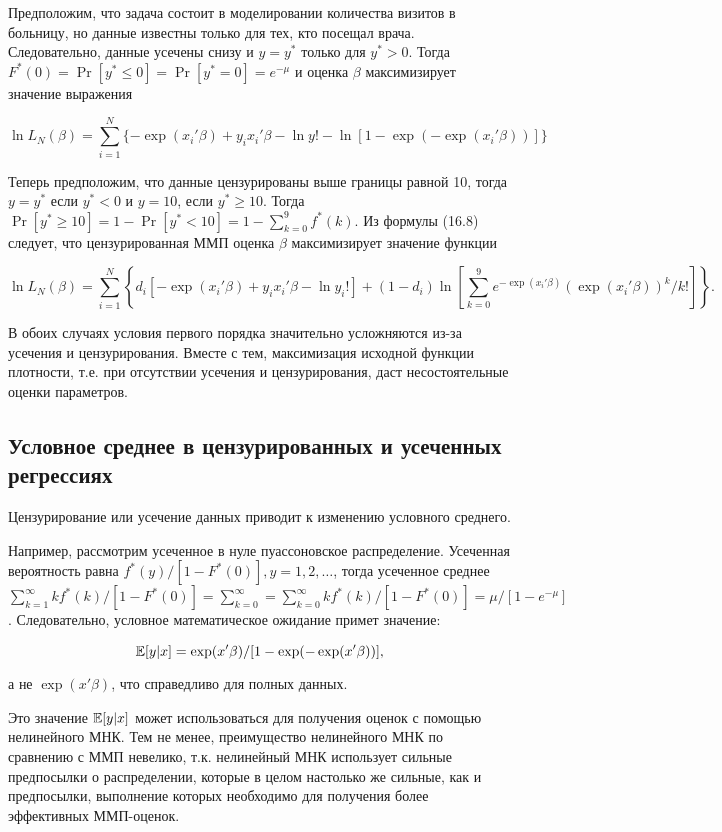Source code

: Предположим, что задача состоит в моделировании количества визитов в больницу, но данные известны только для тех, кто посещал врача. Следовательно, данные усечены снизу и $y=y^* $ только для $y^* >0$. Тогда $F^{*}(0)=\Pr[ y^*  \leq 0]=\Pr[ y^* =0]=e^{-\mu}$ и оценка $\beta$ максимизирует значение выражения

\[
\ln{ L_N(\beta)}=\sum_{i=1}^N{\lbrace-\exp (x_i'\beta)+y_ix_i'\beta-\ln{ y!}-\ln[1-\exp (-\exp (x_i'\beta))]\rbrace}
\]


Теперь предположим, что данные цензурированы выше границы равной 10, тогда $y=y^* $ если $y^* <0$ и $y=10$, если $y^* {\geq}10$. Тогда $\Pr[ y^* {\geq}10]=1-\Pr[ y^* <10]=1-\sum_{k=0}^9 f^{*}(k)$. Из формулы (16.8) следует, что цензурированная ММП оценка $\beta$ максимизирует значение функции


\[
\ln{L_N(\beta)}=\sum_{i=1}^N \left\lbrace d_i[-\exp (x_i'\beta)+y_ix_i'\beta-\ln{ y_i}!]+(1-d_i)\ln{ \left[\sum_{k=0}^9 e^{-\exp (x_i'\beta)}(\exp (x_i'\beta))^{k}/k!\right]}\right\rbrace.
\]


В обоих случаях условия первого порядка значительно усложняются из-за усечения и цензурирования. Вместе с тем, максимизация исходной функции плотности, т.е. при отсутствии усечения и цензурирования, даст несостоятельные оценки параметров.

\subsection{Условное среднее в цензурированных и усеченных регрессиях}

Цензурирование или усечение данных приводит к изменению условного среднего.

Например, рассмотрим усеченное в нуле пуассоновское распределение. Усеченная вероятность равна $f^{*}(y)/[1-F^{*}(0)], y=1,2,\ldots $, тогда усеченное среднее $\sum^{\infty}_{k=1}kf^{*}(k)/[1-F^{*}(0)]=\sum^{\infty}_{k=0}=\sum^{\infty}_{k=0}kf^{*}(k)/[1-F^{*}(0)]=\mu/[1-e^{-\mu}]$. Следовательно, условное математическое ожидание примет значение:


\[
\mathbb{E}[y|x]=\exp (x'\beta)/[1-\exp (-\exp (x'\beta))],
\]

а не $\exp (x'\beta)$, что справедливо для полных данных.

Это значение $\mathbb{E}[y|x]$ может использоваться для получения оценок с помощью нелинейного МНК. Тем не менее, преимущество нелинейного МНК по сравнению с ММП невелико, т.к. нелинейный МНК использует сильные предпосылки о распределении, которые в целом настолько же сильные, как и предпосылки, выполнение которых необходимо для получения более эффективных ММП-оценок.

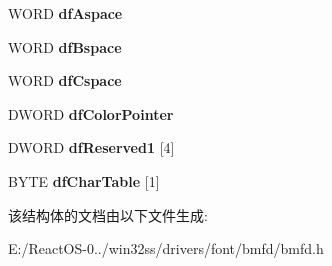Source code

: \begin{DoxyCompactItemize}
W\+O\+RD {\bfseries df\+Aspace}
\item 
\mbox{\label{struct_f_o_n_t_i_n_f_o16_ac2c97d09ee7deb5bedf67ca6935fad34}} 
W\+O\+RD {\bfseries df\+Bspace}
\item 
\mbox{\label{struct_f_o_n_t_i_n_f_o16_a898da652df0938b18051fb129ae3ddaf}} 
W\+O\+RD {\bfseries df\+Cspace}
\item 
\mbox{\label{struct_f_o_n_t_i_n_f_o16_ab3ae9a8a2b4149ad5184b5496131d977}} 
D\+W\+O\+RD {\bfseries df\+Color\+Pointer}
\item 
\mbox{\label{struct_f_o_n_t_i_n_f_o16_a52592c63b63da5e5ed3be498ef245ec2}} 
D\+W\+O\+RD {\bfseries df\+Reserved1} \mbox{[}4\mbox{]}
\item 
\mbox{\label{struct_f_o_n_t_i_n_f_o16_a3a02d1a49ca69470ee6afd8c97543d11}} 
B\+Y\+TE {\bfseries df\+Char\+Table} \mbox{[}1\mbox{]}
\end{DoxyCompactItemize}


该结构体的文档由以下文件生成\+:\begin{DoxyCompactItemize}
\item 
E\+:/\+React\+O\+S-\/0../win32ss/drivers/font/bmfd/bmfd.\+h\end{DoxyCompactItemize}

== Directions for this task ==
Please transcribe each entry exactly and exclude any image it contains.

== Result for this exercise ==
Source code

: Предположим, что задача состоит в моделировании количества визитов в больницу, но данные известны только для тех, кто посещал врача. Следовательно, данные усечены снизу и $y=y^* $ только для $y^* >0$. Тогда $F^{*}(0)=\Pr[ y^*  \leq 0]=\Pr[ y^* =0]=e^{-\mu}$ и оценка $\beta$ максимизирует значение выражения

\[
\ln{ L_N(\beta)}=\sum_{i=1}^N{\lbrace-\exp (x_i'\beta)+y_ix_i'\beta-\ln{ y!}-\ln[1-\exp (-\exp (x_i'\beta))]\rbrace}
\]


Теперь предположим, что данные цензурированы выше границы равной 10, тогда $y=y^* $ если $y^* <0$ и $y=10$, если $y^* {\geq}10$. Тогда $\Pr[ y^* {\geq}10]=1-\Pr[ y^* <10]=1-\sum_{k=0}^9 f^{*}(k)$. Из формулы (16.8) следует, что цензурированная ММП оценка $\beta$ максимизирует значение функции


\[
\ln{L_N(\beta)}=\sum_{i=1}^N \left\lbrace d_i[-\exp (x_i'\beta)+y_ix_i'\beta-\ln{ y_i}!]+(1-d_i)\ln{ \left[\sum_{k=0}^9 e^{-\exp (x_i'\beta)}(\exp (x_i'\beta))^{k}/k!\right]}\right\rbrace.
\]


В обоих случаях условия первого порядка значительно усложняются из-за усечения и цензурирования. Вместе с тем, максимизация исходной функции плотности, т.е. при отсутствии усечения и цензурирования, даст несостоятельные оценки параметров.

\subsection{Условное среднее в цензурированных и усеченных регрессиях}

Цензурирование или усечение данных приводит к изменению условного среднего.

Например, рассмотрим усеченное в нуле пуассоновское распределение. Усеченная вероятность равна $f^{*}(y)/[1-F^{*}(0)], y=1,2,\ldots $, тогда усеченное среднее $\sum^{\infty}_{k=1}kf^{*}(k)/[1-F^{*}(0)]=\sum^{\infty}_{k=0}=\sum^{\infty}_{k=0}kf^{*}(k)/[1-F^{*}(0)]=\mu/[1-e^{-\mu}]$. Следовательно, условное математическое ожидание примет значение:


\[
\mathbb{E}[y|x]=\exp (x'\beta)/[1-\exp (-\exp (x'\beta))],
\]

а не $\exp (x'\beta)$, что справедливо для полных данных.

Это значение $\mathbb{E}[y|x]$ может использоваться для получения оценок с помощью нелинейного МНК. Тем не менее, преимущество нелинейного МНК по сравнению с ММП невелико, т.к. нелинейный МНК использует сильные предпосылки о распределении, которые в целом настолько же сильные, как и предпосылки, выполнение которых необходимо для получения более эффективных ММП-оценок.

Source code

: \begin{DoxyCompactItemize}
W\+O\+RD {\bfseries df\+Aspace}
\item 
\mbox{\label{struct_f_o_n_t_i_n_f_o16_ac2c97d09ee7deb5bedf67ca6935fad34}} 
W\+O\+RD {\bfseries df\+Bspace}
\item 
\mbox{\label{struct_f_o_n_t_i_n_f_o16_a898da652df0938b18051fb129ae3ddaf}} 
W\+O\+RD {\bfseries df\+Cspace}
\item 
\mbox{\label{struct_f_o_n_t_i_n_f_o16_ab3ae9a8a2b4149ad5184b5496131d977}} 
D\+W\+O\+RD {\bfseries df\+Color\+Pointer}
\item 
\mbox{\label{struct_f_o_n_t_i_n_f_o16_a52592c63b63da5e5ed3be498ef245ec2}} 
D\+W\+O\+RD {\bfseries df\+Reserved1} \mbox{[}4\mbox{]}
\item 
\mbox{\label{struct_f_o_n_t_i_n_f_o16_a3a02d1a49ca69470ee6afd8c97543d11}} 
B\+Y\+TE {\bfseries df\+Char\+Table} \mbox{[}1\mbox{]}
\end{DoxyCompactItemize}


该结构体的文档由以下文件生成\+:\begin{DoxyCompactItemize}
\item 
E\+:/\+React\+O\+S-\/0../win32ss/drivers/font/bmfd/bmfd.\+h\end{DoxyCompactItemize}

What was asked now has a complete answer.